Manage data freshness
This article explains how caching works, and how to choose between more frequent data updates and better report performance.
Data freshness vs. report performance
Data freshness refers to how up-to-date the data in a report is. Different types of reports have different requirements or expectations for data freshness. If you are measuring ad performance on your site or app, for example, daily updates might be sufficient. Reports based on social media analytics, on the other hand, may want their data updated multiple times in a day.
Report performance is a measure of how quickly the report loads. Fetching data directly from the underlying data set can be slow, which in turn makes your reports sluggish to load and respond to viewer changes, like applying filters and date ranges. In addition, for some data sources, such as BigQuery, fetching data directly can incur financial costs.

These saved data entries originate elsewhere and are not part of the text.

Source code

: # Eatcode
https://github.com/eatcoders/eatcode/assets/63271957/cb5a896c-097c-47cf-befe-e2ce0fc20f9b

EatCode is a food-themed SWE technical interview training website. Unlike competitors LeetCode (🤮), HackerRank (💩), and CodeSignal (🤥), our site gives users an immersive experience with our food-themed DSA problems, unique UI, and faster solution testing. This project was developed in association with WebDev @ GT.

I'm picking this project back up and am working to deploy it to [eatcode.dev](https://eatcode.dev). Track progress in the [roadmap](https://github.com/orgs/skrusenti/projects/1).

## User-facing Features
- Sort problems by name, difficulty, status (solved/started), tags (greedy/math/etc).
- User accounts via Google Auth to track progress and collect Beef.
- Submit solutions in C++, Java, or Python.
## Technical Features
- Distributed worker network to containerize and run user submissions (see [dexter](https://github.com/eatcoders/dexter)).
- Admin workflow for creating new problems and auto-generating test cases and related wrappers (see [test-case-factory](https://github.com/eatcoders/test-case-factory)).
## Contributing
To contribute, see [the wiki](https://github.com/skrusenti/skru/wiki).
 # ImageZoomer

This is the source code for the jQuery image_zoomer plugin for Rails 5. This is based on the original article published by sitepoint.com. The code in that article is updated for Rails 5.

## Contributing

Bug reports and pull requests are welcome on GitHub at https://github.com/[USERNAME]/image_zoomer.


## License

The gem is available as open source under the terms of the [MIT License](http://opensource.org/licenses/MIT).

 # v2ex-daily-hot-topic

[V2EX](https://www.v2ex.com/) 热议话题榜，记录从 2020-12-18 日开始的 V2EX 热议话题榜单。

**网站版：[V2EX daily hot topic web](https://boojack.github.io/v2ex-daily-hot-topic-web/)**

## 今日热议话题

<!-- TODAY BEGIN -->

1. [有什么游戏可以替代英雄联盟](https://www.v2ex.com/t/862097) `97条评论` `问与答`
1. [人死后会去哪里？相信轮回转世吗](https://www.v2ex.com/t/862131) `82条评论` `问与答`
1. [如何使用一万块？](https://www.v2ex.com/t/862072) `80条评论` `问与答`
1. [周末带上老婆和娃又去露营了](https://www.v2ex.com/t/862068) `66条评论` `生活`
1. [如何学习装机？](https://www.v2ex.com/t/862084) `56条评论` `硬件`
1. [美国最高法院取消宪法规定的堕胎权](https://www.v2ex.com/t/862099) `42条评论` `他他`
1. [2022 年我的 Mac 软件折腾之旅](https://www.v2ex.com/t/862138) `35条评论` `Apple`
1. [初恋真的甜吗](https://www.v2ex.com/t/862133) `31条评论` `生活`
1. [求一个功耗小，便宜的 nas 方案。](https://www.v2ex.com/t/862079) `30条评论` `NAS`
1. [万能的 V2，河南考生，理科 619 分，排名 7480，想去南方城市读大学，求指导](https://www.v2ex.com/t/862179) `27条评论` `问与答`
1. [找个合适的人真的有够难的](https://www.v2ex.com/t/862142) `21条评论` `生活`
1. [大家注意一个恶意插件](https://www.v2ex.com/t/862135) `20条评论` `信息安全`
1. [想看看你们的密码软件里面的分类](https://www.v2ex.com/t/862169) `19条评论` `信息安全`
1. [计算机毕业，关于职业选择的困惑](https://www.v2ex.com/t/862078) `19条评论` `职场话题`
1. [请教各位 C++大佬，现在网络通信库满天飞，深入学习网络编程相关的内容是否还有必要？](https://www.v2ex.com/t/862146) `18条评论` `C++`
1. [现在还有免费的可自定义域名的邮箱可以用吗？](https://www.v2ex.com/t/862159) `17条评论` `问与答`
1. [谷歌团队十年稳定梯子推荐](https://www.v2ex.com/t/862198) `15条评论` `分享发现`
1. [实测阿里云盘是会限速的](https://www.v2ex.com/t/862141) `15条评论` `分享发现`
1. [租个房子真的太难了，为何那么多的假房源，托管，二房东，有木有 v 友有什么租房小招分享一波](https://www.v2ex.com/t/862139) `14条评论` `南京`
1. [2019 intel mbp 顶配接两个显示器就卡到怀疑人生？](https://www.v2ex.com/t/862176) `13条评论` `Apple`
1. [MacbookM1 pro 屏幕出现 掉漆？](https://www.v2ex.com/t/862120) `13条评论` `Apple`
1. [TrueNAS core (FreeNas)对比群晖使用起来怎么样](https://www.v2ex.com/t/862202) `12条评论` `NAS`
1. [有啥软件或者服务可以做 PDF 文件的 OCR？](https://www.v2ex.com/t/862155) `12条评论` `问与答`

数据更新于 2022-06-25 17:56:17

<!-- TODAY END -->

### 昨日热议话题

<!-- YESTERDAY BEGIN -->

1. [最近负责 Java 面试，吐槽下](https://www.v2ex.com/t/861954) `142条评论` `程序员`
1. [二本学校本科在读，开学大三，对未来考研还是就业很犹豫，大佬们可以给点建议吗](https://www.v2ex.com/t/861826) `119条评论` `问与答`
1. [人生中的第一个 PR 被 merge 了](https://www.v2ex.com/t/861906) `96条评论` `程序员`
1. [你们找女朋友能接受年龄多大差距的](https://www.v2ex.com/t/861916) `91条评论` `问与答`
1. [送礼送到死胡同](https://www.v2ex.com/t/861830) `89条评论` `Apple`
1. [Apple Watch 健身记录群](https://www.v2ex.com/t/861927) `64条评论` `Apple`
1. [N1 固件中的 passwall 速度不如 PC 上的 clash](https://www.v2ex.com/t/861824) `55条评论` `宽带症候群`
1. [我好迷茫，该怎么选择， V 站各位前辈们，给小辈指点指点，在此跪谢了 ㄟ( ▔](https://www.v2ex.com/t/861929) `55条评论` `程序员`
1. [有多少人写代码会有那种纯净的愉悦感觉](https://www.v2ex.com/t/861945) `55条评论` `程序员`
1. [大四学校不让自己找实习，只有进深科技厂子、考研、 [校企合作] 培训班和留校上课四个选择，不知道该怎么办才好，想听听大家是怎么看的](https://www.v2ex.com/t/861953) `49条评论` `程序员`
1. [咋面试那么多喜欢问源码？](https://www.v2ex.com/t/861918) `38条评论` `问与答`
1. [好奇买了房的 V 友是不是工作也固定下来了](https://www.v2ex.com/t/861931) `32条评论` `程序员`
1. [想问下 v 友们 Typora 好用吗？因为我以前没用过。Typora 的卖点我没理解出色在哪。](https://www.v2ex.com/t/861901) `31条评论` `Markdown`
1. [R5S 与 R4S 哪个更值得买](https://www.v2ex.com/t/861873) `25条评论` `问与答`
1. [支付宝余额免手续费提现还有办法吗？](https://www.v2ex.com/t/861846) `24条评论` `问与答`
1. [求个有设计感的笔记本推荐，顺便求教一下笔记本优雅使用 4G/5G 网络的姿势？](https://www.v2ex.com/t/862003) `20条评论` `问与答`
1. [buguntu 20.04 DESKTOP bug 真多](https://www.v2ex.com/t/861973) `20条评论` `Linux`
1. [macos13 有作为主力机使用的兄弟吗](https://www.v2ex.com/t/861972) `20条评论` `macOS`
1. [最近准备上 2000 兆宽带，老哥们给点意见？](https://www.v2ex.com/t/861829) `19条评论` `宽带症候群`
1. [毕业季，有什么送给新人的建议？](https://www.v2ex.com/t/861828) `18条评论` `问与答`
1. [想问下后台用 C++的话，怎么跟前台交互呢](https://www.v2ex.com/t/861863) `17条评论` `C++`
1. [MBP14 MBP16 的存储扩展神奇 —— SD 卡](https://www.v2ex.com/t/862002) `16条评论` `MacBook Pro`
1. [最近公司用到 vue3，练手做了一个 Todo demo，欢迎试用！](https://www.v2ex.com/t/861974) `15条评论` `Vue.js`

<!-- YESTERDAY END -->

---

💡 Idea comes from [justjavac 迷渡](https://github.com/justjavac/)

To offset these issues, Data Studio may store some of the data provided by your data sources in a temporary system known as a cache. Retrieving data from a cache can be much faster than fetching it directly from the data set. And it helps reduce the number of queries sent, minimizing costs for paid data access.
How the cache works
Every component in a Data Studio report gets its data from the cache when possible. There are actually two parts to the cache system: the responsive cache, and the predictive cache:
When a component in your report requests data, the responsive cache remembers the response returned by the underlying platform. If a person viewing the report requests the exact same data (for example, the same dimensions and metrics with the same filter conditions and date range) as a previously received query, then the new request is served by the responsive cache.
If the request can't be served by the responsive cache, Data Studio next looks to the predictive cache.
The predictive cache analyzes the dimensions, metrics, and filter controls contained in the report, and predicts the possible queries. Data Studio then executes those queries in the background and stores the responses in the predictive cache. When a query can't be answered by the responsive cache, Data Studio tries to answer it using this predicted data. The predictive cache is limited in size, so it's possible your report can issue queries not already contained in the cache. If the query can't be answered by the predictive cache, Data Studio requests the data from the underlying data set.
Limits of the predictive cache
The predictive cache is only active for data sources that use owner's credentials to access the underlying data.
In addition, the predictive cache is not available for the following connectors:
- Google Analytics
- Cloud SQL
- Community connectors
The cache automatically refreshes at certain intervals, and you can manually refresh reports that you can edit (see below).
When the cache refreshes, all the old cached data is discarded, the predictive cache is rebuilt with anticipated data, while new queries generated by the report go directly to the underlying platform and the responses are added to the responsive cache.
ALERT: If your report uses a BigQuery data source, please be aware that the usual query costs will apply whenever Data Studio queries the underlying project. This includes queries that bypass the cache, as well as manual and automatic cache refreshes.
Set data freshness for a data source
You can control how often some data source types refresh their cache. For example, a Sheets data source can check for fresh data every 15 minutes (the default), every 4 hours, or every 12 hours. Some data sources only support a single default setting (typically, every 12 hours).
To set the refresh time
- Edit the data source.
- View access to the data source is not sufficient to change this setting.
- In the toolbar at the top, click Data freshness.
- Select the desired time option, then click SET DATA FRESHNESS.
Refresh report data manually
You can refresh the cache at any time by viewing or editing the report and clicking Refresh data .
This refreshes the cache for every data source added to the report.
Turn off the predictive cache
As an editor, you can turn the predictive cache on or off for a given report. You might want to do this if:
- your data changes frequently and you want to prioritize freshness over performance.
- you are using a data source that incurs usage costs (e.g., BigQuery) and want to minimize those costs.
Turning the predictive cache on or off applies to the entire report; you can't do this for selected data sources only.
If a report has been unopened for 10 days, automatic refresh of the predictive cache is suspended until the report is viewed again.
You can't disable the responsive cache, as doing so could result in higher data usage costs for paid data sources, such as BigQuery
To turn the predictive cache on or off
- Edit your report.
- Select the File > Report settings menu.
- In the Report Settings panel on the right, check or uncheck the Enable cache checkbox.
How to tell if report data is cached
You can see if data is coming from the cache by viewing the report and looking in the bottom left corner. When all the charts on the current page are being served from the cache, you'll see a lightning bolt icon along with the time and date of the last update .
Blending and cached data
For a blended data source, the cache will use the setting that satisfies the desired refresh times for all of the data sources included in the blend.
For example, if you blend a Sheets data source having a refresh time of 15 minutes, with a BigQuery data source having a refresh time of 4 hours, the resulting blended data source will have a refresh time of 15 minutes.